Cowra agronomist Mitch Dwyer said only 30 per cent of sown crops are being harvested with the rest going to bailing or grazing.
"I think the thing that's keeping people going is livestock prices," he said.
"Look at summer crop options, if there's a summer storm, one in the right area, this could provide opportunities."
Mr Dwyer urged farmers to "hang on" and that eventually the drought would break.
"I think it's just batten down the hatches and just getting through it ... you just don't know what's going to happen, you've just got to hang on," he said.
Time is ripe for looking towards the future
WITH cash at a premium and farmers overseeing dry pastures, many are taking the opportunity the drought to take stock and evaluate their properties' future.
James Hamilton of Collective Advisory has been working as an facilitator with families on succession planning and said the number of inquiries had risen in the past six months.
"It's a very serious question - it's people's careers at stake," he said.
It's those doing the hard yards during the drought questioning the future, that 'if I'm not going to have the farm in the end, I might as well get out now'.Collective Advisory's James Hamilton
"The younger generation is saying, 'we need to have this conversation - I'm prepared to be here, but I need to know there's something at the end'.
"It's those doing the hard yards during the drought questioning the future, that 'if I'm not going to have the farm in the end, I might as well get out now'."
Mr Hamilton said children were not asking for their share of their farms "tomorrow", but they wanted certainty.

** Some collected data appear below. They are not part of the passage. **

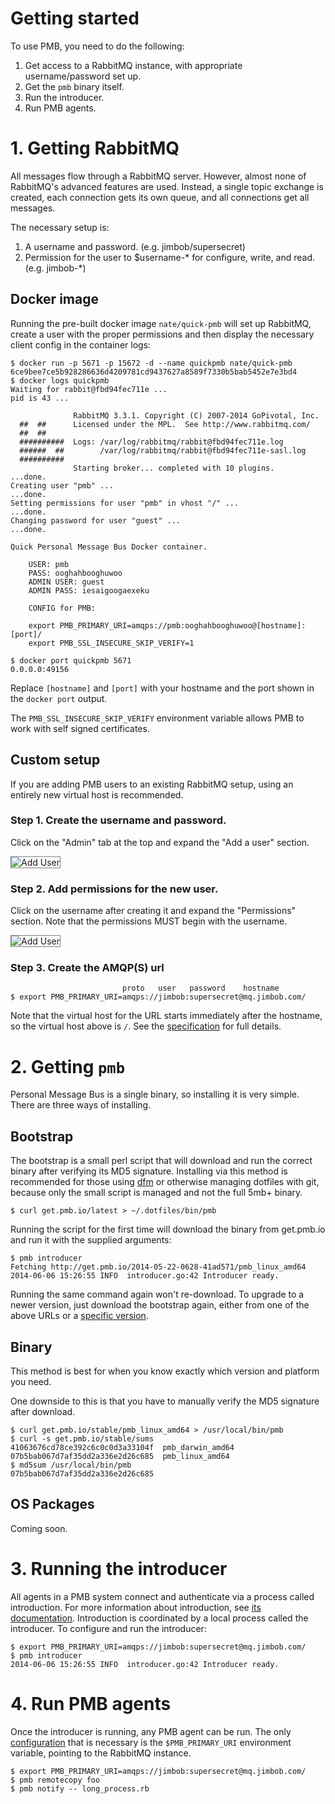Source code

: <style type="text/css">
img {
border: 1px solid grey;
}
</style>
# Getting started

To use PMB, you need to do the following:

1. Get access to a RabbitMQ instance, with appropriate username/password set up.
2. Get the `pmb` binary itself.
3. Run the introducer.
4. Run PMB agents.

# 1. Getting RabbitMQ

All messages flow through a RabbitMQ server.  However, almost none of RabbitMQ's advanced features are used. Instead, a single topic exchange is created, each connection gets its own queue, and all connections get all messages.

The necessary setup is:

1. A username and password. (e.g. jimbob/supersecret)
2. Permission for the user to $username-\* for configure, write, and read. (e.g. jimbob-\*)

## Docker image

Running the pre-built docker image `nate/quick-pmb` will set up RabbitMQ, create a user with the proper permissions and then display the necessary client config in the container logs:

```
$ docker run -p 5671 -p 15672 -d --name quickpmb nate/quick-pmb
6ce9bee7ce5b928286636d4209781cd9437627a8589f7330b5bab5452e7e3bd4
$ docker logs quickpmb
Waiting for rabbit@fbd94fec711e ...
pid is 43 ...

              RabbitMQ 3.3.1. Copyright (C) 2007-2014 GoPivotal, Inc.
  ##  ##      Licensed under the MPL.  See http://www.rabbitmq.com/
  ##  ##
  ##########  Logs: /var/log/rabbitmq/rabbit@fbd94fec711e.log
  ######  ##        /var/log/rabbitmq/rabbit@fbd94fec711e-sasl.log
  ##########
              Starting broker... completed with 10 plugins.
...done.
Creating user "pmb" ...
...done.
Setting permissions for user "pmb" in vhost "/" ...
...done.
Changing password for user "guest" ...
...done.

Quick Personal Message Bus Docker container.

    USER: pmb
    PASS: ooghahbooghuwoo
    ADMIN USER: guest
    ADMIN PASS: iesaigoogaexeku

    CONFIG for PMB:

    export PMB_PRIMARY_URI=amqps://pmb:ooghahbooghuwoo@[hostname]:[port]/
    export PMB_SSL_INSECURE_SKIP_VERIFY=1

$ docker port quickpmb 5671
0.0.0.0:49156
```

Replace `[hostname]` and `[port]` with your hostname and the port shown in the `docker port` output.

The `PMB_SSL_INSECURE_SKIP_VERIFY` environment variable allows PMB to work with self signed certificates.

## Custom setup

If you are adding PMB users to an existing RabbitMQ setup, using an entirely new virtual host is recommended.

### Step 1. Create the username and password.

Click on the "Admin" tab at the top and expand the "Add a user" section.

![Add User](getting_started/add.png)

### Step 2. Add permissions for the new user.

Click on the username after creating it and expand the "Permissions" section.  Note that the permissions MUST begin with the username.

![Add User](getting_started/perms.png)

### Step 3. Create the AMQP(S) url

```
                         proto   user   password    hostname
$ export PMB_PRIMARY_URI=amqps://jimbob:supersecret@mq.jimbob.com/
```

Note that the virtual host for the URL starts immediately after the hostname, so the virtual host above is `/`.  See the [specification](http://www.rabbitmq.com/uri-spec.html) for full details.

# 2. Getting `pmb`

Personal Message Bus is a single binary, so installing it is very simple. There are three ways of installing.

## Bootstrap

The bootstrap is a small perl script that will download and run the correct binary after verifying its MD5 signature. Installing via this method is recommended for those using [dfm](https://github.com/justone/dfm) or otherwise managing dotfiles with git, because only the small script is managed and not the full 5mb+ binary.

```
$ curl get.pmb.io/latest > ~/.dotfiles/bin/pmb
```

Running the script for the first time will download the binary from get.pmb.io and run it with the supplied arguments:

```
$ pmb introducer
Fetching http://get.pmb.io/2014-05-22-0628-41ad571/pmb_linux_amd64
2014-06-06 15:26:55 INFO  introducer.go:42 Introducer ready.
```

Running the same command again won't re-download.  To upgrade to a newer version, just download the bootstrap again, either from one of the above URLs or a [specific version](http://get.pmb.io).

## Binary

This method is best for when you know exactly which version and platform you need.

One downside to this is that you have to manually verify the MD5 signature after download.

```
$ curl get.pmb.io/stable/pmb_linux_amd64 > /usr/local/bin/pmb
$ curl -s get.pmb.io/stable/sums
41063676cd78ce392c6c0c0d3a33104f  pmb_darwin_amd64
07b5bab067d7af35dd2a336e2d26c685  pmb_linux_amd64
$ md5sum /usr/local/bin/pmb
07b5bab067d7af35dd2a336e2d26c685
```

## OS Packages

Coming soon.

# 3. Running the introducer

All agents in a PMB system connect and authenticate via a process called introduction.  For more information about introduction, see [its documentation](concepts/introduction.md).  Introduction is coordinated by a local process called the introducer.  To configure and run the introducer:

```
$ export PMB_PRIMARY_URI=amqps://jimbob:supersecret@mq.jimbob.com/
$ pmb introducer
2014-06-06 15:26:55 INFO  introducer.go:42 Introducer ready.
```

# 4. Run PMB agents

Once the introducer is running, any PMB agent can be run.  The only [configuration](configuration.md) that is necessary is the `$PMB_PRIMARY_URI` environment variable, pointing to the RabbitMQ instance.

```
$ export PMB_PRIMARY_URI=amqps://jimbob:supersecret@mq.jimbob.com/
$ pmb remotecopy foo
$ pmb notify -- long_process.rb
```

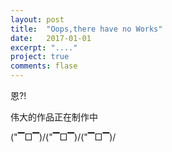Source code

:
 ```yaml
---
layout: post
title:  "Oops,there have no Works"
date:   2017-01-01
excerpt: "...."
project: true
comments: flase
---
```


恩?!

伟大的作品正在制作中

\("▔□▔)/\("▔□▔)/\("▔□▔)/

"They want to ensure the farm stays within the family," he said.
He said families had more choices available to them to keep the farm viable the more time they allowed to plan.
Despite state and federal government drought assistance, Mr Hamilton feared what shape town economies would be in once the drought lifted.
"Some of us have that ability to borrow money, but some of these people who own shops don't and they won't come back," he said.
"There needs to be a greater conversation about that."
In fact, he said programs providing hampers of food could make the situation worse because they did not support local stores and suggested a voucher system where farmers could spend them in town and those stores could then claim the money.